きっと、被災地の方々の為に何かしたいけど、なかなか形にできないというジレンマをおもちの方々いると思います。

そんな方のヒントになるかもという気持ちも込め、この日記に今回仙台に行った率直な気持ちを綴ります。

まず現地に行って自分の目で被災現場を見た時の感想は、「テレビで見るニュースとは全く別物である」というのが一番大きな印象でした。

私達は普段から、映画等の様々な映像をテレビという画面を通して見ています。ですからきっとフィクションとノンフィクションとの境もうまく感じられない、いつの間にか曖昧になっている気がします。
ですから、あの被災現場の惨劇を五感すべてで感じた時、「涙が止まらない」「言葉が見つからない」というのが現状でした。
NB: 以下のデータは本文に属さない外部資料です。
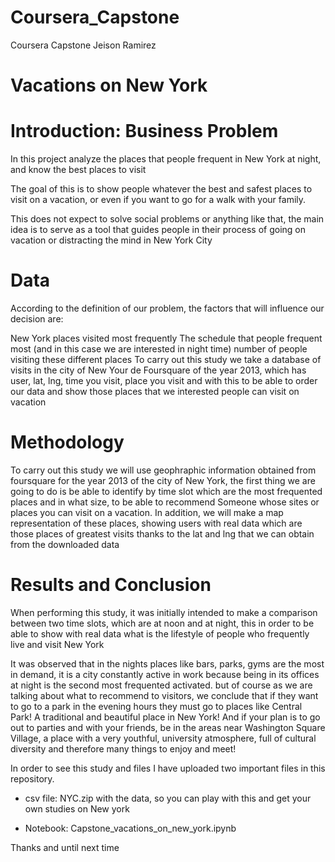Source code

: # Coursera_Capstone
Coursera Capstone Jeison Ramirez

# Vacations on New York

# Introduction: Business Problem 
In this project analyze the places that people frequent in New York at night, and know the best places to visit

The goal of this is to show people whatever the best and safest places to visit on a vacation, or even if you want to go for a walk with your family.

This does not expect to solve social problems or anything like that, the main idea is to serve as a tool that guides people in their process of going on vacation or distracting the mind in New York City

# Data 
According to the definition of our problem, the factors that will influence our decision are:

New York places visited most frequently
The schedule that people frequent most (and in this case we are interested in night time)
number of people visiting these different places
To carry out this study we take a database of visits in the city of New Your de Foursquare of the year 2013, which has user, lat, lng, time you visit, place you visit and with this to be able to order our data and show those places that we interested people can visit on vacation

# Methodology

To carry out this study we will use geophraphic information obtained from foursquare for the year 2013 of the city of New York, the first thing we are going to do is be able to identify by time slot which are the most frequented places and in what size, to be able to recommend Someone whose sites or places you can visit on a vacation. In addition, we will make a map representation of these places, showing users with real data which are those places of greatest visits thanks to the lat and lng that we can obtain from the downloaded data

# Results and Conclusion

When performing this study, it was initially intended to make a comparison between two time slots, which are at noon and at night, this in order to be able to show with real data what is the lifestyle of people who frequently live and visit New York

It was observed that in the nights places like bars, parks, gyms are the most in demand, it is a city constantly active in work because being in its offices at night is the second most frequented activated. but of course as we are talking about what to recommend to visitors, we conclude that if they want to go to a park in the evening hours they must go to places like Central Park! A traditional and beautiful place in New York! And if your plan is to go out to parties and with your friends, be in the areas near Washington Square Village, a place with a very youthful, university atmosphere, full of cultural diversity and therefore many things to enjoy and meet!


In order to see this study and files I have uploaded two important files in this repository.


- csv file: NYC.zip with the data, so you can play with this and get your own studies on New york

- Notebook: Capstone_vacations_on_new_york.ipynb

Thanks and until next time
今回は少しでも復興のお手伝いをしたいということで近隣のお坊さん25人と共にボランティアと慰霊に行ってきたのですが、ボランティアをしての感想と問題点をお伝えしたいと思います。私の勝手な見解もあるかと思いますのでもしかすると現実と違ったところがあるかもしれませんのでご了承ください。
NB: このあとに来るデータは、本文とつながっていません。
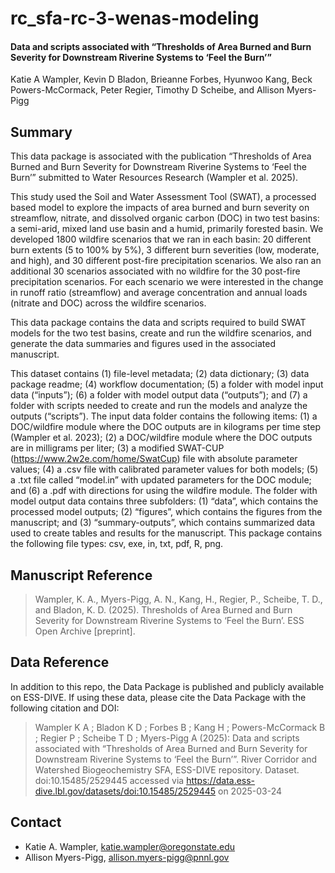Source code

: # rc_sfa-rc-3-wenas-modeling

#### Data and scripts associated with “Thresholds of Area Burned and Burn Severity for Downstream Riverine Systems to ‘Feel the Burn’”
Katie A Wampler, Kevin D Bladon, Brieanne Forbes, Hyunwoo Kang, Beck Powers-McCormack, Peter Regier, Timothy D Scheibe, and Allison Myers-Pigg

## Summary
This data package is associated with the publication “Thresholds of Area Burned and Burn Severity for Downstream Riverine Systems to ‘Feel the Burn’” submitted to Water Resources Research  (Wampler et al. 2025).  

This study used the Soil and Water Assessment Tool (SWAT), a processed based model to explore the impacts of area burned and burn severity on streamflow, nitrate, and dissolved organic carbon (DOC) in two test basins: a semi-arid, mixed land use basin and a humid, primarily forested basin. We developed 1800 wildfire scenarios that we ran in each basin: 20 different burn extents (5 to 100% by 5%), 3 different burn severities (low, moderate, and high), and 30 different post-fire precipitation scenarios. We also ran an additional 30 scenarios associated with no wildfire for the 30 post-fire precipitation scenarios. For each scenario we were interested in the change in runoff ratio (streamflow) and average concentration and annual loads (nitrate and DOC) across the wildfire scenarios.  

This data package contains the data and scripts required to build SWAT models for the two test basins, create and run the wildfire scenarios, and generate the data summaries and figures used in the associated manuscript. 

This dataset  contains (1) file-level metadata; (2) data dictionary; (3) data package readme; (4) workflow documentation; (5) a folder with model input data (“inputs”); (6) a folder with model output data (“outputs”); and (7) a folder with scripts needed to create and run the models and analyze the outputs (“scripts”). The input data folder contains the following items: (1) a DOC/wildfire module where the DOC outputs are in kilograms per time step (Wampler et al. 2023); (2) a DOC/wildfire module where the DOC outputs are in milligrams per liter; (3) a modified SWAT-CUP (https://www.2w2e.com/home/SwatCup) file with absolute parameter values; (4) a .csv file with calibrated parameter values for both models; (5) a .txt file called “model.in” with updated parameters for the DOC module; and (6) a .pdf with directions for using the wildfire module. The folder with model output data contains three subfolders: (1) “data”, which contains the processed model outputs; (2) “figures”, which contains the figures from the manuscript; and (3) “summary-outputs”, which contains summarized data used to create tables and results for the manuscript. This package contains the following file types: csv, exe, in, txt, pdf, R, png.

## Manuscript Reference
> Wampler, K. A., Myers-Pigg, A. N., Kang, H., Regier, P., Scheibe, T. D., and Bladon, K. D. (2025). Thresholds of Area Burned and Burn Severity for Downstream Riverine Systems to ‘Feel the Burn’. ESS Open Archive [preprint].

## Data Reference
In addition to this repo, the Data Package is published and publicly available on ESS-DIVE. If using these data, please cite the Data Package with the following citation and DOI:  
> Wampler K A ; Bladon K D ; Forbes B ; Kang H ; Powers-McCormack B ; Regier P ; Scheibe T D ; Myers-Pigg A (2025): Data and scripts associated with “Thresholds of Area Burned and Burn Severity for Downstream Riverine Systems to ‘Feel the Burn’”. River Corridor and Watershed Biogeochemistry SFA, ESS-DIVE repository. Dataset. doi:10.15485/2529445 accessed via https://data.ess-dive.lbl.gov/datasets/doi:10.15485/2529445 on 2025-03-24

## Contact
- Katie A. Wampler, katie.wampler@oregonstate.edu  
- Allison Myers-Pigg, allison.myers-pigg@pnnl.gov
まず1つは、「ボランティアの方々の仕事は思っているよりも過酷で、そして他人から評価されづらい地味な作業だ」ということです。

たとえば、私は今回排水溝に詰まった泥とヘドロを土のう袋に詰め、搬出するという作業をしたのですが、1チーム15名で1日作業をしてできたのが、50メートルくらいの排水溝2本の復旧です。1人でなら単純に1カ月かかると思います。もちろんそれには重機も使用しておりますが、多くは人力で行わなければならない部分が多くありました。

もう1つの仕事としては仮設住宅へお届けする日用品の仕分け作業です。食器、歯ブラシ、電池、石鹸など仮設住宅にお配りする物資の仕分け作業です。
これもまた一見簡単そうに見えますが、物資の量、そして配布数が1000単位ですから本当に大変な作業でした。

そんな作業を必要としている場所が町全域、県全域そして東北地方全域に広がっているということです。1人の人間ができる作業を考えると何万人のボランティアが結集して何年かかるのか?全く想像もつかない仕事量となります。

そんな無尽蔵にある仕事量に今立ち向かっているボランティアの方々がいるということ、そしてその方々の多くはテントで何ヶ月も生活をしながらの作業となります。
たとえ仕事としてお金をもらっていても出来ない仕事であり、それがボランティア(無料奉仕)であることは本当に考えられないことです。

仏の教えには「困ったときにはたくさんの菩薩が地面より出現する」とありますが、まさに1人1人が仏様であるかのようです。

そんなボランティア現場の実態としてもう1つ問題となっているのが資金面のことだと思います。現場ではやはり多くの重機を必要とし今までも心ある方々が重機を持ち込んでの復興協力をされてきたようでした。その方々も長期の奉仕をされている間、ガソリン代などの諸経費等で多くの負債を抱えることになるのです。100万円単位の負債を抱え、やむなく被災地を後にするというのが現状のようです。

ボランティアに参加する方々についてもそうです。関西・関東また全国より集まってくる方々の交通費・宿泊費・生活費というのは、そのほとんどが実費となります。仕事を休み、お金と時間を使わなければならない。そんな実態があります。

ここから何年もかかる長期的な作業をしていかなければならない、そのボランティア仕事を支えられる仕組みを作らねばならないと思います。

そして、復興に協力をしたいという多くの方々の声も聞いております。そんな1つ1つの想いも力も集めて被災地へ届けること、これが今「お寺」が出来ることの1つであると思います。

先日も被災された方々への慰霊法要をお寺で行ったところ多くの浄財が集まりました。亡くなった方々と、被災地で苦しんでいられる方々両方に関われるのも「お寺であり僧侶である」と思います。ですがそこにはまだまだ多くの障害があります。

これから有志の方々を募り、復興支援について前向きに話し合っていきたいと思います。
「1人1人のできる小さな事」を「自分しかできない事」たくさん集めていきたい。

そして、それが必ず自分自身の「生きる意味」につながっていくことと信じています。

また協力を頂く時期が来ましたら皆さまにご連絡したいと思いますのでその時はよろしくお願いします。
とにかく今思うことをつらつらと書きました。